By incorporating this self-healing optical material into the sensors of autonomous vehicles, the lifespan of the product can be extended, and future technologies capable of preventing malfunctions due to surface damage can be envisioned.
Lenses play a crucial role in collecting and dispersing light, finding applications in various optical devices we use daily, such as cameras, cell phones, and glasses. However, if the lens surface sustains scratches, the received optical signal or image can be severely distorted.
The recent surge in traffic accidents caused by recognition errors and vision system malfunctions in self-driving cars, including LiDAR sensors and image sensors, has significantly impacted confidence in their safety. The development of this self-healing material brings hope for addressing such issues and enhancing the reliability of autonomous vehicles.
The joint research team from KRICT and KNU has successfully created a transparent lens material capable of eliminating scratches on the sensor surface within a minute. This remarkable feat is achieved by harnessing the power of sunlight focused through a simple tool like a magnifying glass.
Typically, self-healing properties are more pronounced in flexible materials, where molecular movement within the polymer is unrestricted. However, lenses and protective coatings are typically composed of hard materials, making it challenging to incorporate self-healing capabilities. To overcome this hurdle, the researchers combined a thiourethane structure, already utilized in lens materials, with a transparent photothermal dye. This unique combination forms a “dynamic chemical bond” within the polymers, enabling them to disassemble and recombine when exposed to sunlight.
Notably, the developed transparent organic photothermal dye exhibits selective light absorption within a specific near-infrared wavelength range (850–1050 nm). This absorption does not interfere with the visible light region (350–850 nm) used by image sensors or the near-infrared region (~1550 nm) employed by LiDAR sensors.
This groundbreaking development opens up possibilities for self-healing functionality in traditionally rigid materials, paving the way for enhanced durability and longevity in lens applications.
By utilizing photothermal dyes, the developed lens material absorbs sunlight, converting its energy into thermal energy. Consequently, the surface temperature of the material rises, enabling the self-healing process. Through repeated dissociation and recombination of chemical bonds within the polythiourethane structure, surface scratches can be effectively repaired.

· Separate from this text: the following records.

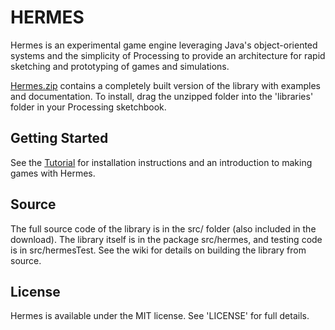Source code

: HERMES
======

Hermes is an experimental game engine leveraging Java's object-oriented systems and the simplicity of Processing to provide an architecture for rapid sketching and prototyping of games and simulations.

[Hermes.zip](http://rdlester.github.com/downloads/hermes.zip) contains a completely built version of the library with examples and documentation. To install, drag the unzipped folder into the 'libraries' folder in your Processing sketchbook.

Getting Started
---------------

See the [Tutorial](https://github.com/rdlester/hermes/wiki/An-Introduction-to-Hermes) for installation instructions and an introduction to making games with Hermes.

Source
------

The full source code of the library is in the src/ folder (also included in the download). The library itself is in the package src/hermes, and testing code is in src/hermesTest. See the wiki for details on building the library from source.

License
-------

Hermes is available under the MIT license. See 'LICENSE' for full details.
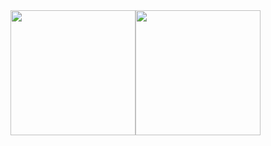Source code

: <div>
  <section style="display: flex; justify-content: flex-end;">
    <a href="https://github.com/anuraghazra/github-readme-stats">
      <img align="center" style="height: 200px" src="https://github-readme-stats.vercel.app/api?username=seiya2130" />
    </a>
    <a href="https://github.com/anuraghazra/convoychat">
      <img align="center" style="height: 200px" src="https://github-readme-stats.vercel.app/api/top-langs/?username=seiya2130&layout=compact" />
    </a>
  </section>
</div>
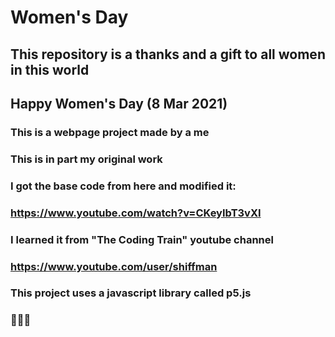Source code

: # Women's Day

## This repository is a thanks and a gift to all women in this world
## Happy Women's Day (8 Mar 2021)

### This is a webpage project made by a me
### This is in part my original work
### I got the base code from here and modified it:
### https://www.youtube.com/watch?v=CKeyIbT3vXI
### I learned it from "The Coding Train" youtube channel
### https://www.youtube.com/user/shiffman
### This project uses a javascript library called p5.js
### 🤩🤩🤩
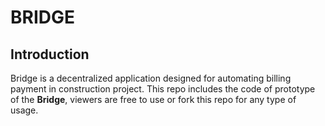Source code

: # BRIDGE

## Introduction
Bridge is a decentralized application designed for automating billing payment in construction project. This repo includes the code of prototype of the **Bridge**, viewers are free to use or fork this repo for any type of usage.

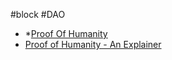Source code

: #block  #DAO 
* *[Proof Of Humanity](https://www.proofofhumanity.id/)
* [Proof of Humanity - An Explainer](https://blog.kleros.io/proof-of-humanity-an-explainer/)
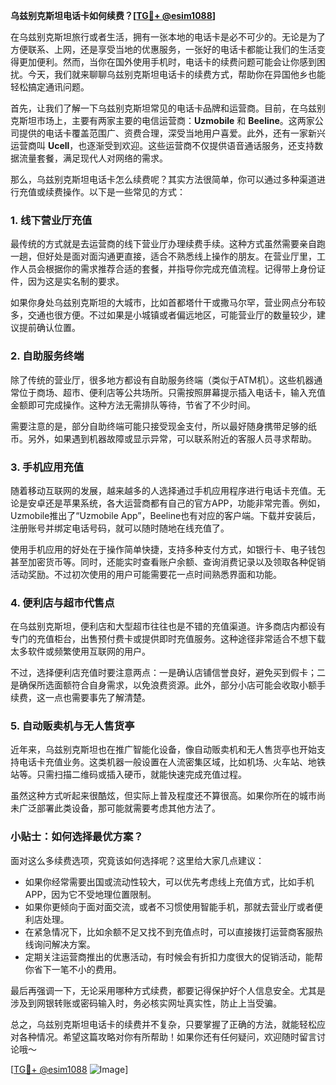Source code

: **乌兹别克斯坦电话卡如何续费？[[TG💪+ @esim1088](https://t.me/s/esim1088)]**

在乌兹别克斯坦旅行或者生活，拥有一张本地的电话卡是必不可少的。无论是为了方便联系、上网，还是享受当地的优惠服务，一张好的电话卡都能让我们的生活变得更加便利。然而，当你在国外使用手机时，电话卡的续费问题可能会让你感到困扰。今天，我们就来聊聊乌兹别克斯坦电话卡的续费方式，帮助你在异国他乡也能轻松搞定通讯问题。

首先，让我们了解一下乌兹别克斯坦常见的电话卡品牌和运营商。目前，在乌兹别克斯坦市场上，主要有两家主要的电信运营商：**Uzmobile** 和 **Beeline**。这两家公司提供的电话卡覆盖范围广、资费合理，深受当地用户喜爱。此外，还有一家新兴运营商叫 **Ucell**，也逐渐受到欢迎。这些运营商不仅提供语音通话服务，还支持数据流量套餐，满足现代人对网络的需求。

那么，乌兹别克斯坦电话卡怎么续费呢？其实方法很简单，你可以通过多种渠道进行充值或续费操作。以下是一些常见的方式：

### 1. **线下营业厅充值**
最传统的方式就是去运营商的线下营业厅办理续费手续。这种方式虽然需要亲自跑一趟，但好处是面对面沟通更直接，适合不熟悉线上操作的朋友。在营业厅里，工作人员会根据你的需求推荐合适的套餐，并指导你完成充值流程。记得带上身份证件，因为这是实名制的要求。

如果你身处乌兹别克斯坦的大城市，比如首都塔什干或撒马尔罕，营业网点分布较多，交通也很方便。不过如果是小城镇或者偏远地区，可能营业厅的数量较少，建议提前确认位置。

### 2. **自助服务终端**
除了传统的营业厅，很多地方都设有自助服务终端（类似于ATM机）。这些机器通常位于商场、超市、便利店等公共场所。只需按照屏幕提示插入电话卡，输入充值金额即可完成操作。这种方法无需排队等待，节省了不少时间。

需要注意的是，部分自助终端可能只接受现金支付，所以最好随身携带足够的纸币。另外，如果遇到机器故障或显示异常，可以联系附近的客服人员寻求帮助。

### 3. **手机应用充值**
随着移动互联网的发展，越来越多的人选择通过手机应用程序进行电话卡充值。无论是安卓还是苹果系统，各大运营商都有自己的官方APP，功能非常完善。例如，Uzmobile推出了“Uzmobile App”，Beeline也有对应的客户端。下载并安装后，注册账号并绑定电话号码，就可以随时随地在线充值了。

使用手机应用的好处在于操作简单快捷，支持多种支付方式，如银行卡、电子钱包甚至加密货币等。同时，还能实时查看账户余额、查询消费记录以及领取各种促销活动奖励。不过初次使用的用户可能需要花一点时间熟悉界面和功能。

### 4. **便利店与超市代售点**
在乌兹别克斯坦，便利店和大型超市往往也是不错的充值渠道。许多商店内都设有专门的充值柜台，出售预付费卡或提供即时充值服务。这种途径非常适合不想下载太多软件或频繁使用互联网的用户。

不过，选择便利店充值时要注意两点：一是确认店铺信誉良好，避免买到假卡；二是确保所选面额符合自身需求，以免浪费资源。此外，部分小店可能会收取小额手续费，这一点也需要事先了解清楚。

### 5. **自动贩卖机与无人售货亭**
近年来，乌兹别克斯坦也在推广智能化设备，像自动贩卖机和无人售货亭也开始支持电话卡充值业务。这类机器一般设置在人流密集区域，比如机场、火车站、地铁站等。只需扫描二维码或插入硬币，就能快速完成充值过程。

虽然这种方式听起来很酷炫，但实际上普及程度还不算很高。如果你所在的城市尚未广泛部署此类设备，那可能就需要考虑其他方法了。

### 小贴士：如何选择最优方案？
面对这么多续费选项，究竟该如何选择呢？这里给大家几点建议：
- 如果你经常需要出国或流动性较大，可以优先考虑线上充值方式，比如手机APP，因为它不受地理位置限制。
- 如果你更倾向于面对面交流，或者不习惯使用智能手机，那就去营业厅或者便利店处理。
- 在紧急情况下，比如余额不足又找不到充值点时，可以直接拨打运营商客服热线询问解决方案。
- 定期关注运营商推出的优惠活动，有时候会有折扣力度很大的促销活动，能帮你省下一笔不小的费用。

最后再强调一下，无论采用哪种方式续费，都要记得保护好个人信息安全。尤其是涉及到网银转账或密码输入时，务必核实网址真实性，防止上当受骗。

总之，乌兹别克斯坦电话卡的续费并不复杂，只要掌握了正确的方法，就能轻松应对各种情况。希望这篇攻略对你有所帮助！如果你还有任何疑问，欢迎随时留言讨论哦～

[[TG💪+ @esim1088](https://t.me/s/esim1088) ![Image](https://i.postimg.cc/4NQfJmqS/Snipaste-2025-05-13-00-14-12.png)]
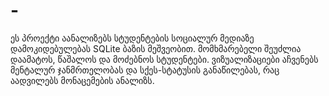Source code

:# -
ეს პროექტი აანალიზებს სტუდენტების სოციალურ მედიაზე დამოკიდებულებას SQLite ბაზის მეშვეობით. მომხმარებელი შეუძლია დაამატოს, წაშალოს და მოძებნოს სტუდენტები. ვიზუალიზაციები აჩვენებს მენტალურ ჯანმრთელობას და სქეს-სტატუსის განაწილებას, რაც აადვილებს მონაცემების ანალიზს.
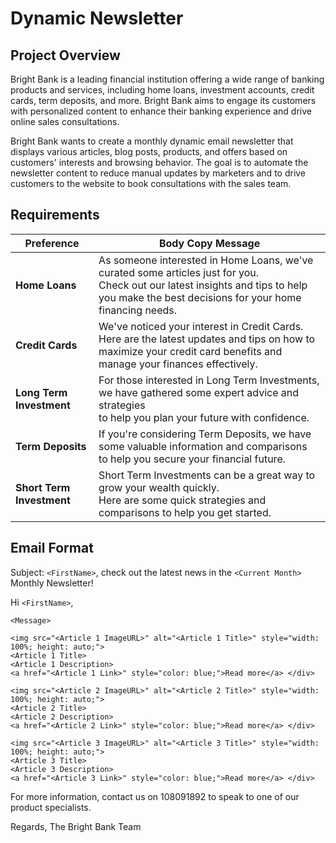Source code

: # Dynamic Newsletter

## Project Overview

Bright Bank is a leading financial institution offering a wide range of banking products and services, including home loans, investment accounts, credit cards, term deposits, and more. Bright Bank aims to engage its customers with personalized content to enhance their banking experience and drive online sales consultations.

Bright Bank wants to create a monthly dynamic email newsletter that displays various articles, blog posts, products, and offers based on customers' interests and browsing behavior. The goal is to automate the newsletter content to reduce manual updates by marketers and to drive customers to the website to book consultations with the sales team.

## Requirements

| Preference             | Body Copy Message                                                                                                     |
|------------------------|-----------------------------------------------------------------------------------------------------------------------|
| **Home Loans**         | As someone interested in Home Loans, we've curated some articles just for you.<br>Check out our latest insights and tips to help you make the best decisions for your home financing needs. |
| **Credit Cards**       | We've noticed your interest in Credit Cards.<br>Here are the latest updates and tips on how to maximize your credit card benefits and manage your finances effectively. |
| **Long Term Investment** | For those interested in Long Term Investments, we have gathered some expert advice and strategies<br>to help you plan your future with confidence. |
| **Term Deposits**      | If you're considering Term Deposits, we have some valuable information and comparisons<br>to help you secure your financial future. |
| **Short Term Investment** | Short Term Investments can be a great way to grow your wealth quickly.<br>Here are some quick strategies and comparisons to help you get started. |


## Email Format

Subject: `<FirstName>`, check out the latest news in the `<Current Month>` Monthly Newsletter!

Hi `<FirstName>`, <br>

`<Message>`

`<img src="<Article 1 ImageURL>" alt="<Article 1 Title>" style="width: 100%; height: auto;">` <br>
`<Article 1 Title>` <br>
`<Article 1 Description>` <br>
`<a href="<Article 1 Link>" style="color: blue;">Read more</a> </div>`


`<img src="<Article 2 ImageURL>" alt="<Article 2 Title>" style="width: 100%; height: auto;">` <br>
`<Article 2 Title>` <br>
`<Article 2 Description>` <br>
`<a href="<Article 2 Link>" style="color: blue;">Read more</a> </div>`


`<img src="<Article 3 ImageURL>" alt="<Article 3 Title>" style="width: 100%; height: auto;">` <br>
`<Article 3 Title>` <br>
`<Article 3 Description>` <br>
`<a href="<Article 3 Link>" style="color: blue;">Read more</a> </div>`

For more information, contact us on 108091892 to speak to one of our product specialists. 

Regards,
The Bright Bank Team

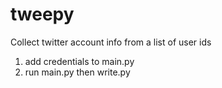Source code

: # tweepy
Collect twitter account info from a list of user ids

1. add credentials to main.py
2. run main.py then write.py
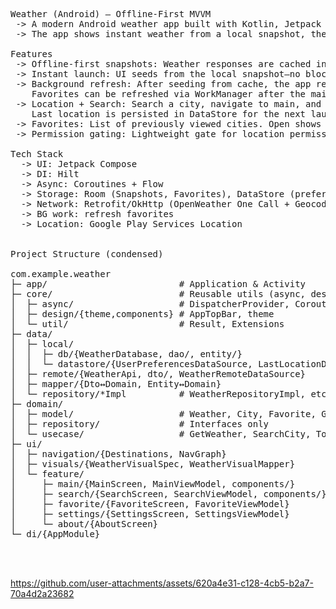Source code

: <pre>
Weather (Android) — Offline-First MVVM
 -> A modern Android weather app built with Kotlin, Jetpack Compose, and an offline-first architecture. 
 -> The app shows instant weather from a local snapshot, then quietly refreshes data in the background.

Features
 -> Offline-first snapshots: Weather responses are cached in Room per locationId + unit. City label is saved too for instant display.
 -> Instant launch: UI seeds from the local snapshot—no blocking spinners over existing content.
 -> Background refresh: After seeding from cache, the app refreshes in the background. 
    Favorites can be refreshed via WorkManager after the main screen updates.
 -> Location + Search: Search a city, navigate to main, and the app stores a snapshot for offline use.
    Last location is persisted in DataStore for the next launch.
 -> Favorites: List of previously viewed cities. Open shows cached data first; background refresh updates when needed.
 -> Permission gating: Lightweight gate for location permission & device settings (Resolvable API flow).

Tech Stack
  -> UI: Jetpack Compose
  -> DI: Hilt
  -> Async: Coroutines + Flow
  -> Storage: Room (Snapshots, Favorites), DataStore (preferences + last location)
  -> Network: Retrofit/OkHttp (OpenWeather One Call + Geocoding)
  -> BG work: refresh favorites
  -> Location: Google Play Services Location


Project Structure (condensed)

com.example.weather
├─ app/                         # Application & Activity
├─ core/                        # Reusable utils (async, design, util)
│  ├─ async/                    # DispatcherProvider, CoroutineExt
│  ├─ design/{theme,components} # AppTopBar, theme
│  └─ util/                     # Result, Extensions
├─ data/
│  ├─ local/
│  │  ├─ db/{WeatherDatabase, dao/, entity/}
│  │  └─ datastore/{UserPreferencesDataSource, LastLocationDataSource}
│  ├─ remote/{WeatherApi, dto/, WeatherRemoteDataSource}
│  ├─ mapper/{Dto↔Domain, Entity↔Domain}
│  └─ repository/*Impl          # WeatherRepositoryImpl, etc.
├─ domain/
│  ├─ model/                    # Weather, City, Favorite, GeoPoint, Units
│  ├─ repository/               # Interfaces only
│  └─ usecase/                  # GetWeather, SearchCity, ToggleFavorite, etc.
├─ ui/
│  ├─ navigation/{Destinations, NavGraph}
│  ├─ visuals/{WeatherVisualSpec, WeatherVisualMapper}
│  └─ feature/
│     ├─ main/{MainScreen, MainViewModel, components/}
│     ├─ search/{SearchScreen, SearchViewModel, components/}
│     ├─ favorite/{FavoriteScreen, FavoriteViewModel}
│     ├─ settings/{SettingsScreen, SettingsViewModel}
│     └─ about/{AboutScreen}
└─ di/{AppModule}



</pre>




https://github.com/user-attachments/assets/620a4e31-c128-4cb5-b2a7-70a4d2a23682

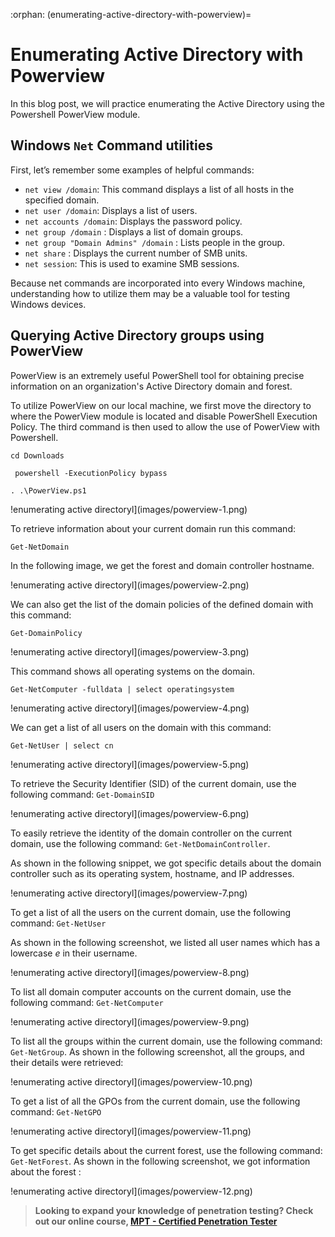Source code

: :orphan:
(enumerating-active-directory-with-powerview)=

# Enumerating Active Directory with Powerview

In this blog post, we will practice enumerating the Active Directory using the Powershell PowerView module.

## Windows `Net` Command utilities

First, let’s remember some examples of helpful commands:

- `net view /domain`: This command displays a list of all hosts in the specified domain.
- `net user /domain`: Displays a list of users.
- `net accounts /domain`: Displays the password policy.
- `net group /domain` : Displays a list of domain groups.
- `net group "Domain Admins" /domain` : Lists people in the group.
- `net share` : Displays the current number of SMB units.
- `net session`: This is used to examine SMB sessions.

Because net commands are incorporated into every Windows machine, understanding how to utilize them may be a valuable tool for testing Windows devices.

## Querying Active Directory groups using PowerView

PowerView is an extremely useful PowerShell tool for obtaining precise information on an organization's Active Directory domain and forest.

To utilize PowerView on our local machine, we first move the directory to where the PowerView module is located and disable PowerShell Execution Policy. The third command is then used to allow the use of PowerView with Powershell.

`cd Downloads`

` powershell -ExecutionPolicy bypass`

`. .\PowerView.ps1`

!enumerating active directoryl](images/powerview-1.png)

To retrieve information about your current domain run this command:

`Get-NetDomain`

In the following image, we get the forest and domain controller hostname.

!enumerating active directoryl](images/powerview-2.png)

We can also get the list of the domain policies of the defined domain with this command:

`Get-DomainPolicy`

!enumerating active directoryl](images/powerview-3.png)

This command shows all operating systems on the domain.

`Get-NetComputer -fulldata | select operatingsystem`

!enumerating active directoryl](images/powerview-4.png)

We can get a list of all users on the domain with this command:

`Get-NetUser | select cn`

!enumerating active directoryl](images/powerview-5.png)

To retrieve the Security Identifier (SID) of the current domain, use the following command:
`Get-DomainSID`

!enumerating active directoryl](images/powerview-6.png)

To easily retrieve the identity of the domain controller on the current domain, use the following command: `Get-NetDomainController`.

As shown in the following snippet, we got specific details about the domain controller such as its operating system, hostname, and IP addresses.

!enumerating active directoryl](images/powerview-7.png)

To get a list of all the users on the current domain, use the following command: `Get-NetUser`

As shown in the following screenshot, we listed all user names which has a lowercase _e_ in their username.

!enumerating active directoryl](images/powerview-8.png)

To list all domain computer accounts on the current domain, use the following command: `Get-NetComputer`

!enumerating active directoryl](images/powerview-9.png)

To list all the groups within the current domain, use the following command: `Get-NetGroup`.
As shown in the following screenshot, all the groups, and their details were retrieved:

!enumerating active directoryl](images/powerview-10.png)

To get a list of all the GPOs from the current domain, use the following command: `Get-NetGPO`

!enumerating active directoryl](images/powerview-11.png)

To get specific details about the current forest, use the following command: `Get-NetForest`. As shown in the following screenshot, we got information about the forest :

!enumerating active directoryl](images/powerview-12.png)

> **Looking to expand your knowledge of penetration testing? Check out our online course, [MPT - Certified Penetration Tester](https://www.mosse-institute.com/certifications/mpt-certified-penetration-tester.html)**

Remarkably, the self-healing capability of the developed lens material remains intact even when scratches intersect. It exhibits exceptional resilience, maintaining a 100% self-healing efficiency even after undergoing the process of scratching and healing at the same location multiple times, exceeding five repetitions.
Dr. Lee Young Kuk, the president of KRICT, emphasized the significance of this technology as a versatile platform. By combining an affordable high-refractive polymer material with a photothermal dye, the synthesis of self-healing lens materials becomes feasible. The potential applications extend beyond autonomous vehicle sensors to encompass areas such as glasses and cameras, indicating the broad utility and impact of this innovative technology.